Periodic Reporting for period 3 - POSTDATA (Poetry Standardization and Linked Open Data)
Reporting period: 2018-02-01 to 2019-07-31
The advantages of making poetry available online as machine-readable linked data are threefold: first, the academic community will have an accessible digital platform to work with poetic corpora and to contribute to its enrichment with their own texts; second, this way of encoding and standardizing poetic information will be a guarantee of preservation for poems published only in manuscripts or even transmitted orally, as texts will be digitized and stored; third: datasets and corpora will be available in open access, thus the data could be used by the community for other purposes, such as education, cultural dissemination or entertainment.
On one hand, interoperability problems between the different poetry collections will be solved by using semantic web technologies to link and publish literary datasets in a structured way in the linked data cloud. For this purpose, we are building a poetry ontology. The first step was to build a domain model for poetry. Once this was finished, we started an environmental scan, we looked for metadata schemas that are related to the heterogeneous fields of Humanities. As a result, we selected more than 50 metadata schemas considering that they could contain concepts somehow related to our model and 15 controlled vocabularies. After this process, we continued with the vocabulary alignment, which consists of retrieving all possible candidates found in the metadata schemas selected during the environmental scan. This step allows building a semantic model in the Linked Open Data (LOD) ecosystem. Due to the complexity of the poetry domain, this ontology will be developed as a network ontology. The ontology will allow the communication of existing data that couldn’t be shared before. For instance, the project will provide a large amount of information (open science) to expand the frontiers of knowledge and research.
On the other hand, automatization problems will be solved by the creation of a Poetry Lab. Thanks to this lab, researchers would be able to implement the most up-to-date language technologies and computational methods to process poetry data. Since no set of tools to address basic poetry issues existed before, the Poetry Lab will make life easier for researchers and users by democratizing technology and user experience.

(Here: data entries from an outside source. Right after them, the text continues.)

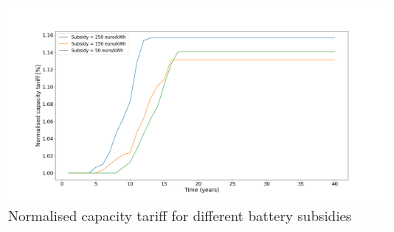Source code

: \noindent
\newline
\begin{figure}[h!]
    \centering
    \includegraphics[width=10cm]{AppendixA/CapTarsubs.png}
    \caption{Normalised capacity tariff for different battery subsidies}
    \label{fig:}
\end{figure}
\newline

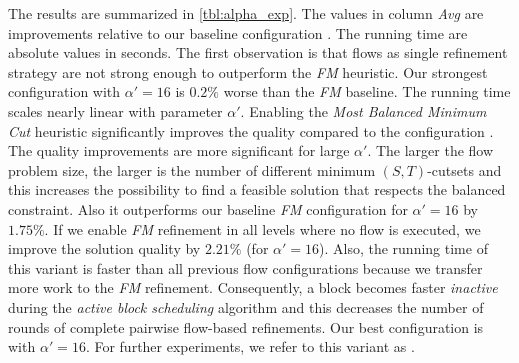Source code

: The results are summarized in \autoref{tbl:alpha_exp}. The values
in column \emph{Avg} are improvements
relative to our baseline configuration \FlowVariant{-}{-}{+}. The running
time are absolute values in seconds. The first observation is that flows
as single refinement strategy are not strong enough to outperform the
\emph{FM} heuristic. Our strongest configuration with $\alpha' = 16$
is $0.2\%$ worse than the \emph{FM} baseline. The running time
scales nearly linear with parameter $\alpha'$. 
Enabling the \emph{Most Balanced Minimum Cut} heuristic significantly improves the
quality compared to the configuration \FlowVariant{+}{-}{-}.
The quality improvements are more significant for large
$\alpha'$. The larger the flow problem size, the larger is the number of different minimum 
$(S,T)$-cutsets and this increases the possibility to find a feasible solution that respects the 
balanced constraint. Also it outperforms our baseline \emph{FM} 
configuration for $\alpha' = 16$ by $1.75\%$.
If we enable \emph{FM} refinement in all levels where no flow is executed, we improve the solution
quality by $2.21\%$ (for $\alpha' = 16$). Also, the running time of this variant is faster
than all previous flow configurations because we transfer more work to the \emph{FM} refinement.
Consequently, a block becomes faster \emph{inactive} during the \emph{active block 
scheduling} algorithm and this decreases the number of rounds of complete pairwise 
flow-based refinements. 
Our best configuration is \FlowVariant{+}{+}{+} with $\alpha' = 16$. 
For further experiments, we refer to this variant as .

Regarding the building of a poetry ontology, the project focused on finishing the domain model (DM) of the aforementioned Ontology. To that end, the final revision of the concepts of the domain model was carried out through the following tasks:
1. Analysis of the model of sixteen poetic repertoires.
2. Analysis of a survey addressed to the final users of poetic resources in order to understand the data needs of the users of poetry databases.
3. Analysis of the graphical user interface on the Web of Documents of five repertoires to retrieve the informational needs of specific poetic repertoires.
4. Analysis of six poems from different traditions to create use cases applying the data model.
5. Identification of the properties of the data model that need to be defined with a controlled vocabulary.
6. Query of multiple databases looking for LOD vocabularies that could contain vocabulary terms that could be incorporated into the ontology.
In total, twenty-three repertoires were analysed, covering sixteen different languages. http://postdata.linhd.es/partners/
In addition, the team has begun to prepare the validation process of the DM. This process consists in providing the means for an expert not familiar with POSTDATA’s DM to analyse a poetic resource in a manner compatible with our data model.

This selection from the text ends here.